• **Task objective**
Could you restate, exactly and with nothing added, the lines from the start of the data through the line that holds "Solutions to Practice Problems", leaving the pictures out?

===== Data to examine =====

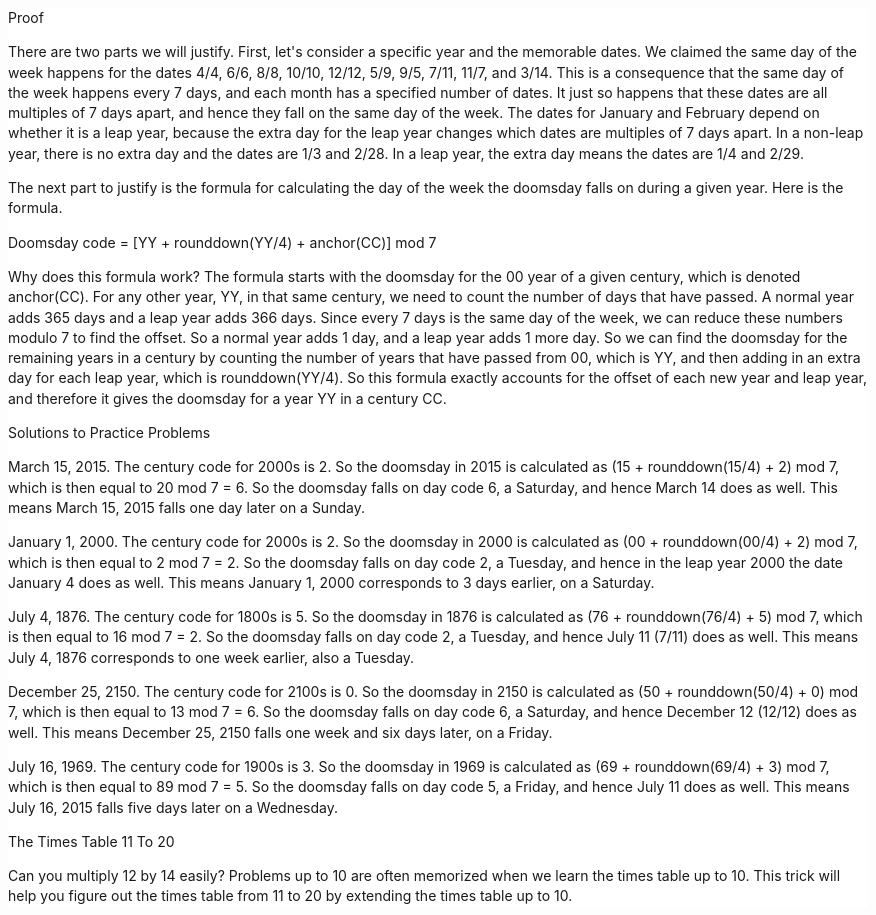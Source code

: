 Proof

There are two parts we will justify. First, let's consider a specific year and the memorable dates. We claimed the same day of the week happens for the dates 4/4, 6/6, 8/8, 10/10, 12/12, 5/9, 9/5, 7/11, 11/7, and 3/14. This is a consequence that the same day of the week happens every 7 days, and each month has a specified number of dates. It just so happens that these dates are all multiples of 7 days apart, and hence they fall on the same day of the week. The dates for January and February depend on whether it is a leap year, because the extra day for the leap year changes which dates are multiples of 7 days apart. In a non-leap year, there is no extra day and the dates are 1/3 and 2/28. In a leap year, the extra day means the dates are 1/4 and 2/29.

The next part to justify is the formula for calculating the day of the week the doomsday falls on during a given year. Here is the formula.

Doomsday code = [YY + rounddown(YY/4) + anchor(CC)] mod 7

Why does this formula work? The formula starts with the doomsday for the 00 year of a given century, which is denoted anchor(CC). For any other year, YY, in that same century, we need to count the number of days that have passed. A normal year adds 365 days and a leap year adds 366 days. Since every 7 days is the same day of the week, we can reduce these numbers modulo 7 to find the offset. So a normal year adds 1 day, and a leap year adds 1 more day. So we can find the doomsday for the remaining years in a century by counting the number of years that have passed from 00, which is YY, and then adding in an extra day for each leap year, which is rounddown(YY/4). So this formula exactly accounts for the offset of each new year and leap year, and therefore it gives the doomsday for a year YY in a century CC.

Solutions to Practice Problems

March 15, 2015. The century code for 2000s is 2. So the doomsday in 2015 is calculated as (15 + rounddown(15/4) + 2) mod 7, which is then equal to 20 mod 7 = 6. So the doomsday falls on day code 6, a Saturday, and hence March 14 does as well. This means March 15, 2015 falls one day later on a Sunday.

January 1, 2000. The century code for 2000s is 2. So the doomsday in 2000 is calculated as (00 + rounddown(00/4) + 2) mod 7, which is then equal to 2 mod 7 = 2. So the doomsday falls on day code 2, a Tuesday, and hence in the leap year 2000 the date January 4 does as well. This means January 1, 2000 corresponds to 3 days earlier, on a Saturday.

July 4, 1876. The century code for 1800s is 5. So the doomsday in 1876 is calculated as (76 + rounddown(76/4) + 5) mod 7, which is then equal to 16 mod 7 = 2. So the doomsday falls on day code 2, a Tuesday, and hence July 11 (7/11) does as well. This means July 4, 1876 corresponds to one week earlier, also a Tuesday.

December 25, 2150. The century code for 2100s is 0. So the doomsday in 2150 is calculated as (50 + rounddown(50/4) + 0) mod 7, which is then equal to 13 mod 7 = 6. So the doomsday falls on day code 6, a Saturday, and hence December 12 (12/12) does as well. This means December 25, 2150 falls one week and six days later, on a Friday.

July 16, 1969. The century code for 1900s is 3. So the doomsday in 1969 is calculated as (69 + rounddown(69/4) + 3) mod 7, which is then equal to 89 mod 7 = 5. So the doomsday falls on day code 5, a Friday, and hence July 11 does as well. This means July 16, 2015 falls five days later on a Wednesday.   

The Times Table 11 To 20

Can you multiply 12 by 14 easily? Problems up to 10 are often memorized when we learn the times table up to 10. This trick will help you figure out the times table from 11 to 20 by extending the times table up to 10.
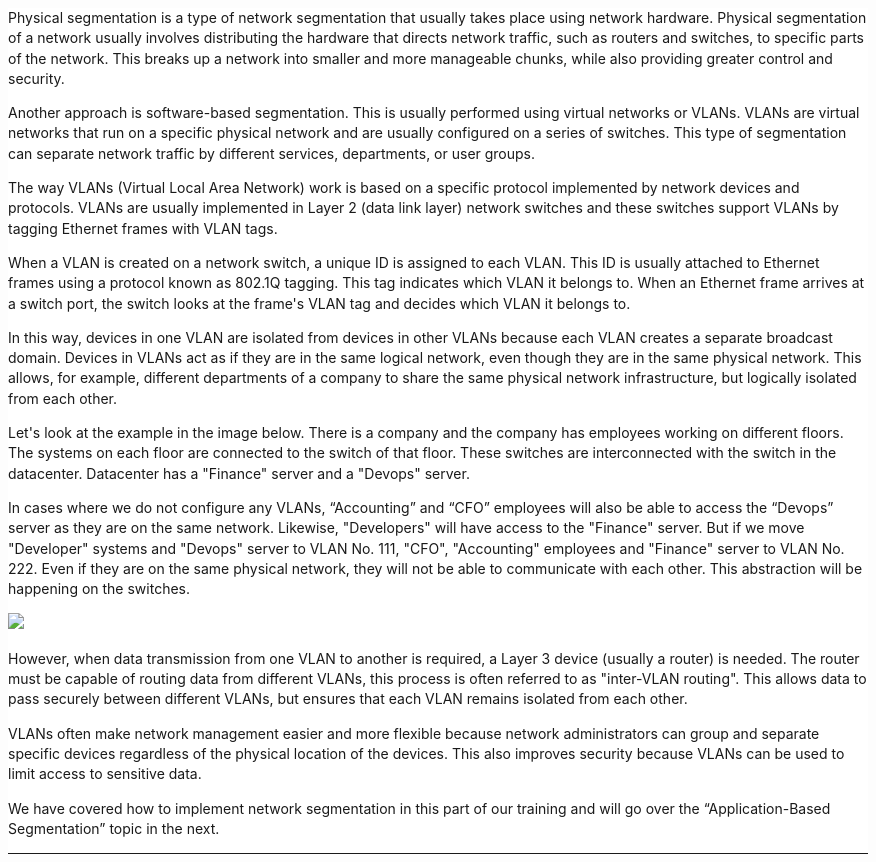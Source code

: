 Physical segmentation is a type of network segmentation that usually takes place using network hardware. Physical segmentation of a network usually involves distributing the hardware that directs network traffic, such as routers and switches, to specific parts of the network. This breaks up a network into smaller and more manageable chunks, while also providing greater control and security.

Another approach is software-based segmentation. This is usually performed using virtual networks or VLANs. VLANs are virtual networks that run on a specific physical network and are usually configured on a series of switches. This type of segmentation can separate network traffic by different services, departments, or user groups.

The way VLANs (Virtual Local Area Network) work is based on a specific protocol implemented by network devices and protocols. VLANs are usually implemented in Layer 2 (data link layer) network switches and these switches support VLANs by tagging Ethernet frames with VLAN tags.

When a VLAN is created on a network switch, a unique ID is assigned to each VLAN. This ID is usually attached to Ethernet frames using a protocol known as 802.1Q tagging. This tag indicates which VLAN it belongs to. When an Ethernet frame arrives at a switch port, the switch looks at the frame's VLAN tag and decides which VLAN it belongs to.

In this way, devices in one VLAN are isolated from devices in other VLANs because each VLAN creates a separate broadcast domain. Devices in VLANs act as if they are in the same logical network, even though they are in the same physical network. This allows, for example, different departments of a company to share the same physical network infrastructure, but logically isolated from each other.

Let's look at the example in the image below. There is a company and the company has employees working on different floors. The systems on each floor are connected to the switch of that floor. These switches are interconnected with the switch in the datacenter. Datacenter has a "Finance" server and a "Devops" server. 

In cases where we do not configure any VLANs, “Accounting” and “CFO” employees will also be able to access the “Devops” server as they are on the same network. Likewise, "Developers" will have access to the "Finance" server. But if we move "Developer" systems and "Devops" server to VLAN No. 111, "CFO", "Accounting" employees and "Finance" server to VLAN No. 222. Even if they are on the same physical network, they will not be able to communicate with each other. This abstraction will be happening on the switches.

  
  

![](https://letsdefend-images.s3.us-east-2.amazonaws.com/Courses/network-design-and-security-products/5/sni4.png)

  
  

However, when data transmission from one VLAN to another is required, a Layer 3 device (usually a router) is needed. The router must be capable of routing data from different VLANs, this process is often referred to as "inter-VLAN routing". This allows data to pass securely between different VLANs, but ensures that each VLAN remains isolated from each other.

VLANs often make network management easier and more flexible because network administrators can group and separate specific devices regardless of the physical location of the devices. This also improves security because VLANs can be used to limit access to sensitive data.

We have covered how to implement network segmentation in this part of our training and will go over the “Application-Based Segmentation” topic in the next.


---
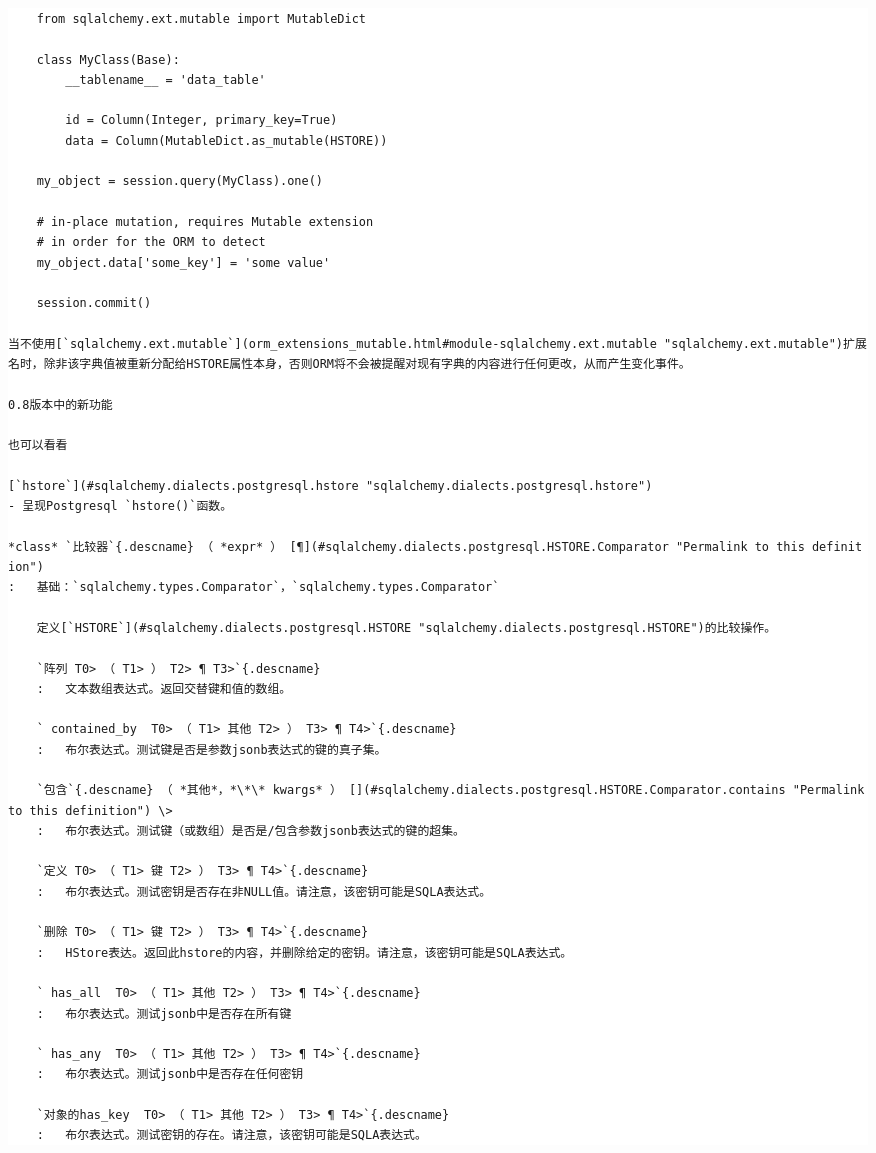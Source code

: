         from sqlalchemy.ext.mutable import MutableDict

        class MyClass(Base):
            __tablename__ = 'data_table'

            id = Column(Integer, primary_key=True)
            data = Column(MutableDict.as_mutable(HSTORE))

        my_object = session.query(MyClass).one()

        # in-place mutation, requires Mutable extension
        # in order for the ORM to detect
        my_object.data['some_key'] = 'some value'

        session.commit()

    当不使用[`sqlalchemy.ext.mutable`](orm_extensions_mutable.html#module-sqlalchemy.ext.mutable "sqlalchemy.ext.mutable")扩展名时，除非该字典值被重新分配给HSTORE属性本身，否则ORM将不会被提醒对现有字典的内容进行任何更改，从而产生变化事件。

    0.8版本中的新功能

    也可以看看

    [`hstore`](#sqlalchemy.dialects.postgresql.hstore "sqlalchemy.dialects.postgresql.hstore")
    - 呈现Postgresql `hstore()`函数。

    *class* `比较器`{.descname} （ *expr* ） [¶](#sqlalchemy.dialects.postgresql.HSTORE.Comparator "Permalink to this definition")
    :   基础：`sqlalchemy.types.Comparator`，`sqlalchemy.types.Comparator`

        定义[`HSTORE`](#sqlalchemy.dialects.postgresql.HSTORE "sqlalchemy.dialects.postgresql.HSTORE")的比较操作。

        `阵列 T0> （ T1> ） T2> ¶ T3>`{.descname}
        :   文本数组表达式。返回交替键和值的数组。

        ` contained_by  T0> （ T1> 其他 T2> ） T3> ¶ T4>`{.descname}
        :   布尔表达式。测试键是否是参数jsonb表达式的键的真子集。

        `包含`{.descname} （ *其他*，*\*\* kwargs* ） [](#sqlalchemy.dialects.postgresql.HSTORE.Comparator.contains "Permalink to this definition") \>
        :   布尔表达式。测试键（或数组）是否是/包含参数jsonb表达式的键的超集。

        `定义 T0> （ T1> 键 T2> ） T3> ¶ T4>`{.descname}
        :   布尔表达式。测试密钥是否存在非NULL值。请注意，该密钥可能是SQLA表达式。

        `删除 T0> （ T1> 键 T2> ） T3> ¶ T4>`{.descname}
        :   HStore表达。返回此hstore的内容，并删除给定的密钥。请注意，该密钥可能是SQLA表达式。

        ` has_all  T0> （ T1> 其他 T2> ） T3> ¶ T4>`{.descname}
        :   布尔表达式。测试jsonb中是否存在所有键

        ` has_any  T0> （ T1> 其他 T2> ） T3> ¶ T4>`{.descname}
        :   布尔表达式。测试jsonb中是否存在任何密钥

        `对象的has_key  T0> （ T1> 其他 T2> ） T3> ¶ T4>`{.descname}
        :   布尔表达式。测试密钥的存在。请注意，该密钥可能是SQLA表达式。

=====

• **Problem solution**
Source code

: Proof

There are two parts we will justify. First, let's consider a specific year and the memorable dates. We claimed the same day of the week happens for the dates 4/4, 6/6, 8/8, 10/10, 12/12, 5/9, 9/5, 7/11, 11/7, and 3/14. This is a consequence that the same day of the week happens every 7 days, and each month has a specified number of dates. It just so happens that these dates are all multiples of 7 days apart, and hence they fall on the same day of the week. The dates for January and February depend on whether it is a leap year, because the extra day for the leap year changes which dates are multiples of 7 days apart. In a non-leap year, there is no extra day and the dates are 1/3 and 2/28. In a leap year, the extra day means the dates are 1/4 and 2/29.

The next part to justify is the formula for calculating the day of the week the doomsday falls on during a given year. Here is the formula.

Doomsday code = [YY + rounddown(YY/4) + anchor(CC)] mod 7

Why does this formula work? The formula starts with the doomsday for the 00 year of a given century, which is denoted anchor(CC). For any other year, YY, in that same century, we need to count the number of days that have passed. A normal year adds 365 days and a leap year adds 366 days. Since every 7 days is the same day of the week, we can reduce these numbers modulo 7 to find the offset. So a normal year adds 1 day, and a leap year adds 1 more day. So we can find the doomsday for the remaining years in a century by counting the number of years that have passed from 00, which is YY, and then adding in an extra day for each leap year, which is rounddown(YY/4). So this formula exactly accounts for the offset of each new year and leap year, and therefore it gives the doomsday for a year YY in a century CC.

Solutions to Practice Problems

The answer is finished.